Authors: Andrew Klavan
He wanted to tell her that, throttling her, clutching her, pumping into her until he finished to the pounding rhythm of the final syllables and ejaculated acid in her, burning right through her womb to poison her bleeding heart...
But instead, expressionless, he nodded once, the image of dignity, of authority and calm. He looked away from her studied earnestness, down again at the blue folder open in his hands, at the picture in the folder. His eyes went from the green-shingled house to the line of cars parked at the curb outside. His eyes went to the figure behind the wheel of one of those cars, a man in shadow with his features obscured by the glare of the streetlight on the windshield, the same streetlight that illuminated the right half of the car's license plate. Just enough of the license plate so that Ramsey would be able to track the man down.
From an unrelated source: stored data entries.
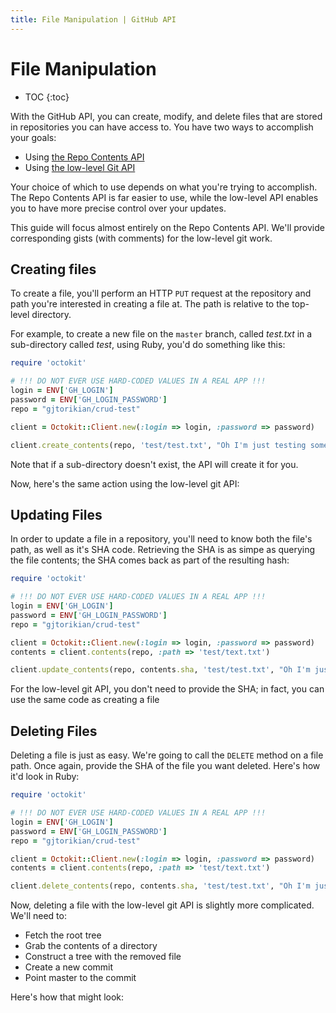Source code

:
 ```yaml
---
title: File Manipulation | GitHub API
---
```


# File Manipulation

* TOC
{:toc}

With the GitHub API, you can create, modify, and delete files that are stored
in repositories you can have access to. You have two ways to accomplish your goals:

* Using [the Repo Contents API](http://developer.github.com/v3/repos/contents/)
* Using [the low-level Git API](http://developer.github.com/v3/git/)

Your choice of which to use depends on what you're trying to accomplish.
The Repo Contents API is far easier to use, while the low-level API enables you to
have more precise control over your updates. 

This guide will focus almost entirely on the Repo Contents API. We'll provide corresponding
gists (with comments) for the low-level git work.

## Creating files

To create a file, you'll perform an HTTP `PUT` request at the repository
and path you're interested in creating a file at. The path is relative to the top-level
directory.

For example, to create a new file on the `master` branch, called _test.txt_ in 
a sub-directory called _test_, using Ruby, you'd do something like this:


```ruby
require 'octokit'

# !!! DO NOT EVER USE HARD-CODED VALUES IN A REAL APP !!!
login = ENV['GH_LOGIN']
password = ENV['GH_LOGIN_PASSWORD']
repo = "gjtorikian/crud-test"

client = Octokit::Client.new(:login => login, :password => password)

client.create_contents(repo, 'test/test.txt', "Oh I'm just testing some file.")
```

Note that if a sub-directory doesn't exist, the API will create it for you.

Now, here's the same action using the low-level git API:

<script src="https://gist.github.com/gjtorikian/5398906.js"></script>

## Updating Files

In order to update a file in a repository, you'll need to know both the file's 
path, as well as it's SHA code. Retrieving the SHA is as simpe as querying the
file contents; the SHA comes back as part of the resulting hash:

```ruby
require 'octokit'

# !!! DO NOT EVER USE HARD-CODED VALUES IN A REAL APP !!!
login = ENV['GH_LOGIN']
password = ENV['GH_LOGIN_PASSWORD']
repo = "gjtorikian/crud-test"

client = Octokit::Client.new(:login => login, :password => password)
contents = client.contents(repo, :path => 'test/text.txt')

client.update_contents(repo, contents.sha, 'test/test.txt', "Oh I'm just testing some file.")
```

For the low-level git API, you don't need to provide the SHA; in fact, you can use
the same code as creating a file

## Deleting Files

Deleting a file is just as easy. We're going to call the `DELETE` method on a file
path. Once again, provide the SHA of the file you want deleted. Here's how it'd 
look in Ruby:

```ruby
require 'octokit'

# !!! DO NOT EVER USE HARD-CODED VALUES IN A REAL APP !!!
login = ENV['GH_LOGIN']
password = ENV['GH_LOGIN_PASSWORD']
repo = "gjtorikian/crud-test"

client = Octokit::Client.new(:login => login, :password => password)
contents = client.contents(repo, :path => 'test/text.txt')

client.delete_contents(repo, contents.sha, 'test/test.txt', "Oh I'm just testing some file.")
```

Now, deleting a file with the low-level git API is slightly more complicated. 
We'll need to:

* Fetch the root tree
* Grab the contents of a directory
* Construct a tree with the removed file
* Create a new commit
* Point master to the commit

Here's how that might look:

<script src="https://gist.github.com/gjtorikian/5208350.js"></script>
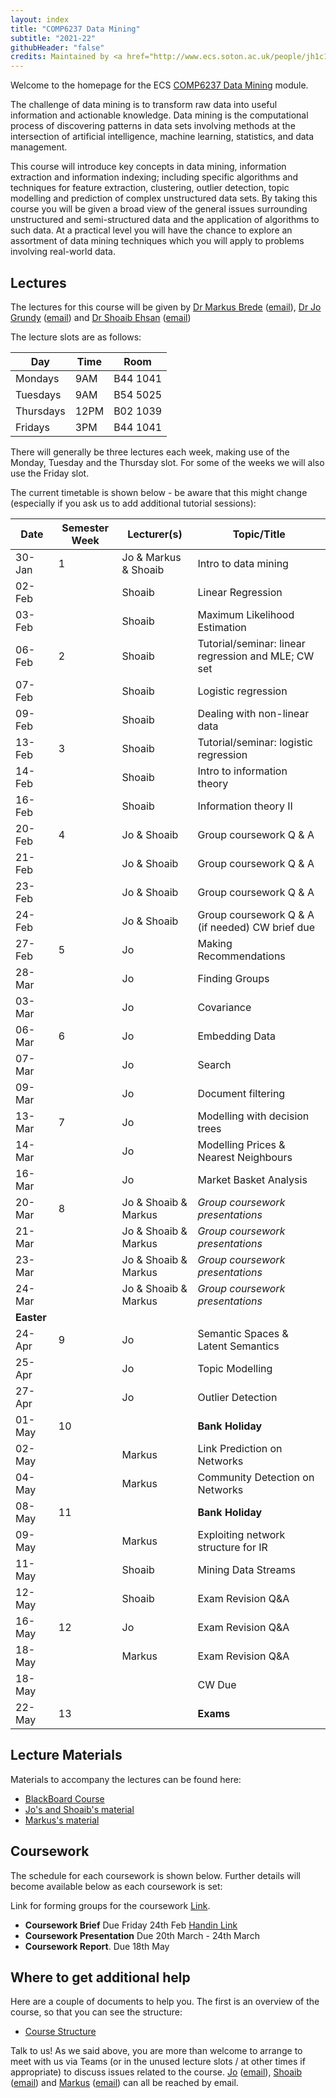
 ```yaml
---
layout: index
title: "COMP6237 Data Mining"
subtitle: "2021-22"
githubHeader: "false"
credits: Maintained by <a href="http://www.ecs.soton.ac.uk/people/jh1c18">Dr Jo Grundy</a>.
---
```


Welcome to the homepage for the ECS [COMP6237 Data Mining](https://secure.ecs.soton.ac.uk/module/COMP6237) module.

The challenge of data mining is to transform raw data into useful information and actionable knowledge. Data mining is the computational process of discovering patterns in data sets involving methods at the intersection of artificial intelligence, machine learning, statistics, and data management. 

This course will introduce key concepts in data mining, information extraction and information indexing; including specific algorithms and techniques for feature extraction, clustering, outlier detection, topic modelling and prediction of complex unstructured data sets. By taking this course you will be given a broad view of the general issues surrounding unstructured and semi-structured data and the application of algorithms to such data. At a practical level you will have the chance to explore an assortment of data mining techniques which you will apply to problems involving real-world data. 

## Lectures
The lectures for this course will be given by <a href="http://www.ecs.soton.ac.uk/people/mb8">Dr Markus Brede</a> ([email](mailto:mb8@ecs.soton.ac.uk)), <a href="http://www.ecs.soton.ac.uk/people/jh1c18">Dr Jo Grundy</a> ([email](mailto:j.grundy@soton.ac.uk)) and <a href="http://www.ecs.soton.ac.uk/people/se3e22">Dr Shoaib Ehsan</a>  ([email](mailto:s.ehsan@soton.ac.uk))

The lecture slots are as follows: 

Day        | Time | Room   
-----------|------|---------------
Mondays    | 9AM	| B44 1041
Tuesdays   | 9AM  | B54 5025
Thursdays	 | 12PM	| B02 1039
Fridays	   | 3PM	| B44 1041

There will generally be three lectures each week, making use of the Monday, Tuesday and the Thursday slot. For some of the weeks we will also use the Friday slot. 

The current timetable is shown below - be aware that this might change (especially if you ask us to add additional tutorial sessions):

| Date       | Semester Week | Lecturer(s)          | Topic/Title                                           | 
|------------|---------------|----------------------|-------------------------------------------------------| 
| 30-Jan     | 1             | Jo & Markus & Shoaib | Intro to data mining                                  | 
| 02-Feb     |               | Shoaib               | Linear Regression                                     |
| 03-Feb     |               | Shoaib               | Maximum Likelihood Estimation                         | 
| 06-Feb     | 2             | Shoaib               | Tutorial/seminar: linear regression and MLE; CW set   | 
| 07-Feb     |               | Shoaib               | Logistic regression                                   |
| 09-Feb     |               | Shoaib               | Dealing with non-linear data                          |
| 13-Feb     | 3             | Shoaib               | Tutorial/seminar: logistic regression                 |
| 14-Feb     |               | Shoaib               | Intro to information theory                           |
| 16-Feb     |               | Shoaib               | Information theory   II                               |
| 20-Feb     | 4             | Jo & Shoaib          | Group coursework Q & A                                |
| 21-Feb     |               | Jo & Shoaib          | Group coursework Q & A                                |
| 23-Feb     |               | Jo & Shoaib          | Group coursework Q & A                                | 
| 24-Feb     |               | Jo & Shoaib          | Group coursework Q & A   (if needed)     CW brief due | 
| 27-Feb     | 5             | Jo                   | Making Recommendations                                |
| 28-Mar     |               | Jo                   | Finding Groups                                        |      
| 03-Mar     |               | Jo                   | Covariance                                            | 
| 06-Mar     | 6             | Jo                   | Embedding Data                                        |
| 07-Mar     |               | Jo                   | Search                                                |
| 09-Mar     |               | Jo                   | Document filtering                                    |
| 13-Mar     | 7             | Jo                   | Modelling with decision trees                         |
| 14-Mar     |               | Jo                   | Modelling Prices & Nearest Neighbours                 | 
| 16-Mar     |               | Jo                   | Market Basket Analysis                                |
| 20-Mar     | 8             | Jo & Shoaib & Markus | _Group coursework presentations_                      | 
| 21-Mar     |               | Jo & Shoaib & Markus | _Group coursework presentations_                      | 
| 23-Mar     |               | Jo & Shoaib & Markus | _Group coursework presentations_                      |
| 24-Mar     |               | Jo & Shoaib & Markus | _Group coursework presentations_                      | 
| **Easter** |               |                      |                                                       | 
| 24-Apr     | 9             | Jo                   | Semantic Spaces & Latent Semantics                    | 
| 25-Apr     |               | Jo                   | Topic Modelling                                       |
| 27-Apr     |               | Jo                   | Outlier Detection                                     |
| 01-May     | 10            |                      | **Bank Holiday**                                      |
| 02-May     |               | Markus               | Link Prediction on Networks                           |
| 04-May     |               | Markus               | Community Detection on Networks                       | 
| 08-May     | 11            |                      | **Bank Holiday**                                      |
| 09-May     |               | Markus               | Exploiting network structure for IR                   |
| 11-May     |               | Shoaib               | Mining Data Streams                                   |  
| 12-May     |               | Shoaib               | Exam Revision Q&A                                     | 
| 16-May     | 12            | Jo                   | Exam Revision Q&A                                     | 
| 18-May     |               | Markus               | Exam Revision Q&A                                     |
| 18-May     |               |                      | CW Due                                                | 
| 22-May     | 13            |                      | **Exams**                                             |



## Lecture Materials
Materials to accompany the lectures can be found here:
* [BlackBoard Course](https://blackboard.soton.ac.uk/)
* [Jo's and Shoaib's material](jon.html)
* [Markus's material](http://users.ecs.soton.ac.uk/mb8/stats/datamining.html)

## Coursework
The schedule for each coursework is shown below. Further details will become available below as each coursework is set:

Link for forming groups for the coursework [Link](https://secure.ecs.soton.ac.uk/student/wiki/w/COMP6237-2022-classlist).
* **Coursework Brief** Due Friday 24th Feb [Handin Link](https://handin.ecs.soton.ac.uk/handin/2223/COMP6237/2/)
* **Coursework Presentation** Due 20th March - 24th March 
* **Coursework Report**. Due 18th May

## Where to get additional help
Here are a couple of documents to help you. The first is an overview of the course, so that you can see the structure: 
* [Course Structure](./lectures/pdf/COMP6237KO.pdf)

Talk to us! As we said above, you are more than welcome to arrange to meet with us via Teams (or in the unused lecture slots / at other times if appropriate) to discuss issues related to the course. <a href="http://www.ecs.soton.ac.uk/people/jh1c18">Jo</a> ([email](mailto:jo.grundy@soton.ac.uk)),  <a href="http://www.ecs.soton.ac.uk/people/se3e22">Shoaib</a> ([email](mailto:se3e22@ecs.soton.ac.uk)) and <a href="http://www.ecs.soton.ac.uk/people/mb8">Markus</a> ([email](mailto:mb8@ecs.soton.ac.uk)) can all be reached by email.
<!---or by coming to find us in our offices (32/4053 for Jo & 32/4033 for Markus). --->

<!---For further practical help, you can also talk with the PhD students, who run the help desk in the Zepler lab.--->

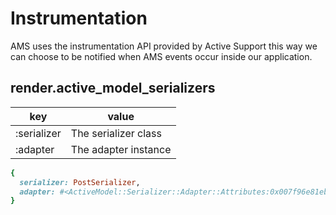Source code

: # Instrumentation

AMS uses the instrumentation API provided by Active Support this way we
can choose to be notified when AMS events occur inside our application.

## render.active_model_serializers

|key          | value                |
|-------------|----------------------|
|:serializer  | The serializer class |
|:adapter     | The adapter instance |

```ruby
{
  serializer: PostSerializer,
  adapter: #<ActiveModel::Serializer::Adapter::Attributes:0x007f96e81eb730>
}
```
This was all Augie would give him, the last thing he would give him—and he would never admit that he had given him even this. This picture. This figure. This man who had written the graffito in the green-shingled house—or who had made the remark to the gang-bangers there that caused the graffito to be written—who somehow—somehow—knew:
Ramsey murdered Peter Patterson!
The image of dignity, of authority and calm, Ramsey lifted his eyes. He looked away from the doomed white girl, done with her. He gazed thoughtfully instead at the televisions on the wall. Augie on all three screens. Standing behind the lectern, before the new post-racial world. Gazing visionary into the TelePrompTer.
We can't have Me until we have Me and we can't have Me until we learn to have Me-Me-Me as a nation.
Augie sailing off into the new age—and here was Ramsey left behind in the Media Room with this picture, this picture somehow magically in his hands. That was the way of these things, wasn't it? Someone had to stay behind. Someone had to clean up the mess. Someone had to find the man in the picture, had to find out what he knew and how he knew it.
And someone, in the end, was going to have to kill him.
SHANNON OPENED HIS EYES.
At first, he was startled to find himself somewhere new, somewhere other than the white room. He lay still on the strange bed, wary. Then he remembered. He sat up, dragging his hand down his cheek, trying to swipe away the tranquilizer haze.
Stretching, craning his neck, he took in his surroundings. A small studio apartment. Gray walls with a couple of pictures hung on them. Nice wooden floors with a braid rug by the bed. A dresser, a desk, a chair, a mirror on the back of the closet door. He could see himself in the mirror, sitting there with his jockey shorts and his brand-new face on. Look at that: a brand-new face. This time, the sight of it struck him as wonderful. He broke out in a big silly grin. It was just like the foreigner said. He was new mang.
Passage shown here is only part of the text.